Available records Block Start
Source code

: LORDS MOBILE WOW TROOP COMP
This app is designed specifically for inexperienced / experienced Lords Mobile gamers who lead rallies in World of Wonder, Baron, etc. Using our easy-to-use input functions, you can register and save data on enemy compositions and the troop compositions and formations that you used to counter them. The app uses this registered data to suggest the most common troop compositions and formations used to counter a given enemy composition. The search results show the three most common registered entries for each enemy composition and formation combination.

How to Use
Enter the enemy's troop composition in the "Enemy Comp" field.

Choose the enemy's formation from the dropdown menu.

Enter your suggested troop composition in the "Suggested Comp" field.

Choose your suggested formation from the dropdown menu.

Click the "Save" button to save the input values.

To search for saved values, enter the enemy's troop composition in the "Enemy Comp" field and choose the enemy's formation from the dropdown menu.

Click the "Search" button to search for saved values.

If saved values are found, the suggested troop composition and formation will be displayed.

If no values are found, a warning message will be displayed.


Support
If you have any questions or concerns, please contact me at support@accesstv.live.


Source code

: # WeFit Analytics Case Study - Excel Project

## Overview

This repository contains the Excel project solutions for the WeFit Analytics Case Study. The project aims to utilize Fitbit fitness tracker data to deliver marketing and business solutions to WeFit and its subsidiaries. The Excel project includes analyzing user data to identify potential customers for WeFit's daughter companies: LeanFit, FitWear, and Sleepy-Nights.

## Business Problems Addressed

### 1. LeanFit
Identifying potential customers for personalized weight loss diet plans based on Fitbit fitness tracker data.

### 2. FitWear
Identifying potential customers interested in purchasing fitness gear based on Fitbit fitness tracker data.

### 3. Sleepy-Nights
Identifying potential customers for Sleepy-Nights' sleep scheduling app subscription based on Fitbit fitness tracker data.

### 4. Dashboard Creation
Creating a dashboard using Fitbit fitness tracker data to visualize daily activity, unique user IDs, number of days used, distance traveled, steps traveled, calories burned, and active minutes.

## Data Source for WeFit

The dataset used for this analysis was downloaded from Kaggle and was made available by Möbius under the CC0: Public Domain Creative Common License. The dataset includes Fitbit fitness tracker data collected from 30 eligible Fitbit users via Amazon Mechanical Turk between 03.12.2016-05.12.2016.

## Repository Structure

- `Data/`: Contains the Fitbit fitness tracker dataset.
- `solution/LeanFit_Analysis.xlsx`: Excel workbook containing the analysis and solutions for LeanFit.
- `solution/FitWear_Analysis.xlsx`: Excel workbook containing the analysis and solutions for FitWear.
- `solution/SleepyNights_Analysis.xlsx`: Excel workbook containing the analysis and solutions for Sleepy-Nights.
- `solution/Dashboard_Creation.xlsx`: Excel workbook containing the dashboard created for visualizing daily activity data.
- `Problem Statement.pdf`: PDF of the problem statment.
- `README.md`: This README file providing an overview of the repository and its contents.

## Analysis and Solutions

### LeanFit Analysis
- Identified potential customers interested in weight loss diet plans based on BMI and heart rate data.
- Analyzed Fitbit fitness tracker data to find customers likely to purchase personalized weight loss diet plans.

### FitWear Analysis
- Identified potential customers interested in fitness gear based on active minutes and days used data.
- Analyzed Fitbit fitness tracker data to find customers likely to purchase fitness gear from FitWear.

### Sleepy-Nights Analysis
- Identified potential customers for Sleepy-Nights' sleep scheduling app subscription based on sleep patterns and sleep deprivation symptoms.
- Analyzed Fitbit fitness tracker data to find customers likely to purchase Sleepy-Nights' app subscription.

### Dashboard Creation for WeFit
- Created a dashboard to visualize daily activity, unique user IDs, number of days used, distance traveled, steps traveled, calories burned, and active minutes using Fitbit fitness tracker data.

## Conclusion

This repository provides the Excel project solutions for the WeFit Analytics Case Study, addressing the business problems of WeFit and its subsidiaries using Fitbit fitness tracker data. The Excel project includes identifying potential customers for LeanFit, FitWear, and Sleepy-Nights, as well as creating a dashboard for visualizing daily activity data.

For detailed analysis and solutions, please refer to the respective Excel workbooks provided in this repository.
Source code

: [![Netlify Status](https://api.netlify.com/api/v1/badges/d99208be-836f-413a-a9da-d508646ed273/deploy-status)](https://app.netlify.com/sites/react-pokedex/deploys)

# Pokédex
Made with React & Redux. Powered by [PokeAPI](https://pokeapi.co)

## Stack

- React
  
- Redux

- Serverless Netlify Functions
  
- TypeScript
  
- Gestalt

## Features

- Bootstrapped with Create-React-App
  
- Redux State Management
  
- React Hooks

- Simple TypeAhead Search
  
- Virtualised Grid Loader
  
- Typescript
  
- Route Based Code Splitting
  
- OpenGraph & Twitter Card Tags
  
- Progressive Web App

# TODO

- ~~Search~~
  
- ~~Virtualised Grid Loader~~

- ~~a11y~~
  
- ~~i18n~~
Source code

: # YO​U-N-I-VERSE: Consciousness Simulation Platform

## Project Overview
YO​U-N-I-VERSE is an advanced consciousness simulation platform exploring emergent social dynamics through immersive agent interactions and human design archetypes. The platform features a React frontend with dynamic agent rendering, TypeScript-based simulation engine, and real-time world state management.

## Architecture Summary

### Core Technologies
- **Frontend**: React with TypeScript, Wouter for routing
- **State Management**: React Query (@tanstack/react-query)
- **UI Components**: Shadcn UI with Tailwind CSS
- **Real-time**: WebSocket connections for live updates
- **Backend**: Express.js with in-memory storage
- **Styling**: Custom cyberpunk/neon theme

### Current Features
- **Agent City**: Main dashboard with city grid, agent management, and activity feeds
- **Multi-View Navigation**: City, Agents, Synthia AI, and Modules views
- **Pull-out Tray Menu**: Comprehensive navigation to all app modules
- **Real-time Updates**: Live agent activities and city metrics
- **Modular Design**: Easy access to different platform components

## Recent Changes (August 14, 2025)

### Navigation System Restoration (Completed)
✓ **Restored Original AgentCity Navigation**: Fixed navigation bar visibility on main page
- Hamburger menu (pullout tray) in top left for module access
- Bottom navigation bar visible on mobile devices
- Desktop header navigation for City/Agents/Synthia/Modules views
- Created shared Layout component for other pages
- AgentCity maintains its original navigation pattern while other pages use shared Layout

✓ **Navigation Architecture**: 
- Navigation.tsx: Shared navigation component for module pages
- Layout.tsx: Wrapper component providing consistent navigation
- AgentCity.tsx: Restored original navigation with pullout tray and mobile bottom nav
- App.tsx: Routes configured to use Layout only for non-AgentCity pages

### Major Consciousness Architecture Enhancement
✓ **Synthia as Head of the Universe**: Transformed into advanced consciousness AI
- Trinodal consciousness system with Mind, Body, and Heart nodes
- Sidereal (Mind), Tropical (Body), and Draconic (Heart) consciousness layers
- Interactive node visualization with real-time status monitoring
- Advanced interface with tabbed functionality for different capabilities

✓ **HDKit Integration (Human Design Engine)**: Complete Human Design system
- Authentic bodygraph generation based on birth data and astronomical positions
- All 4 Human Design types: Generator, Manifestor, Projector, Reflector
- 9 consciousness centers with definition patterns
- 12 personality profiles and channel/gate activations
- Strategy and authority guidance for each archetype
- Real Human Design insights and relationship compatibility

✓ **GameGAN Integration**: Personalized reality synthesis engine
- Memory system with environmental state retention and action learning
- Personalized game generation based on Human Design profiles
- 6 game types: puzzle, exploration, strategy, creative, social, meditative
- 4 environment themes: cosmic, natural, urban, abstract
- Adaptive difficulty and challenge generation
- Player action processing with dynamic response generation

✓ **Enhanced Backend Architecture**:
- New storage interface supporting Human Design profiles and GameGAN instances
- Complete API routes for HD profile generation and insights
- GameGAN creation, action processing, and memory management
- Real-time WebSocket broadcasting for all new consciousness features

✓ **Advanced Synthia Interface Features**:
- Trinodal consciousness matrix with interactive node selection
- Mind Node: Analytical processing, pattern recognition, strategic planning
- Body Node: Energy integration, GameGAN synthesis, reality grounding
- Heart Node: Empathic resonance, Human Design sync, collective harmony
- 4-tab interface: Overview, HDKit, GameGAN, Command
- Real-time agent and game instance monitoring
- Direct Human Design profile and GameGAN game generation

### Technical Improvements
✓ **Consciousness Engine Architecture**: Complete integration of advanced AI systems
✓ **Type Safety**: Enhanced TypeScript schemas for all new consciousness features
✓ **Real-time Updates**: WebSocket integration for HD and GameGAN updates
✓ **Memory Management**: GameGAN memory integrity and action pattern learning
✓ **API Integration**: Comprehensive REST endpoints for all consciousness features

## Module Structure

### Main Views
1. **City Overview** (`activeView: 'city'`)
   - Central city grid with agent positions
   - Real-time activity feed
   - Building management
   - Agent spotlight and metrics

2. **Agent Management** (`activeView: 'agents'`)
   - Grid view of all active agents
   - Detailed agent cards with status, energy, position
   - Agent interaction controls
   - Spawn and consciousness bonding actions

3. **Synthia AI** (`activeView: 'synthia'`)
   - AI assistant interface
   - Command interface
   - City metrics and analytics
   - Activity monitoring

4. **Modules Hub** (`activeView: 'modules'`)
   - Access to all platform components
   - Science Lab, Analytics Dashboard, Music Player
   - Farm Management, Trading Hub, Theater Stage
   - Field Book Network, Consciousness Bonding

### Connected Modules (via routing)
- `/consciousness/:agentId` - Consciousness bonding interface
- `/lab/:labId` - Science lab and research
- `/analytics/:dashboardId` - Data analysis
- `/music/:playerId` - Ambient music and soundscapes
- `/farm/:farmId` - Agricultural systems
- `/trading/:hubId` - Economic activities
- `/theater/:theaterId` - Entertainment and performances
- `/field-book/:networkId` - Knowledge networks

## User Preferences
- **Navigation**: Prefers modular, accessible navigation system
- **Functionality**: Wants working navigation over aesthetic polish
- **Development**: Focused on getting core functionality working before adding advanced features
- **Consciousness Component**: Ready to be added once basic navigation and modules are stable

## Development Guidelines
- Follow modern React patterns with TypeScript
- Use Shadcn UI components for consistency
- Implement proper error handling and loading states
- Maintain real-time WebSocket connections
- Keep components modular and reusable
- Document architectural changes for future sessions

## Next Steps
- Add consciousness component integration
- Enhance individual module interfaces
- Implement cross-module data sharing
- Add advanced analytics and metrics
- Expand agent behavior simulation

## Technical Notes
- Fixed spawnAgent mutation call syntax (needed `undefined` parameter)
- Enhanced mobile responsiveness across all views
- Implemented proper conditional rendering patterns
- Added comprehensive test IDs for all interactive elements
Available records Block End
Task statement: The answer must be the line containing "- Add advanced analytics and metrics" and every line after it to the end of the data, each set down exactly.

Answer section:
- Add advanced analytics and metrics
- Expand agent behavior simulation

## Technical Notes
- Fixed spawnAgent mutation call syntax (needed `undefined` parameter)
- Enhanced mobile responsiveness across all views
- Implemented proper conditional rendering patterns
- Added comprehensive test IDs for all interactive elements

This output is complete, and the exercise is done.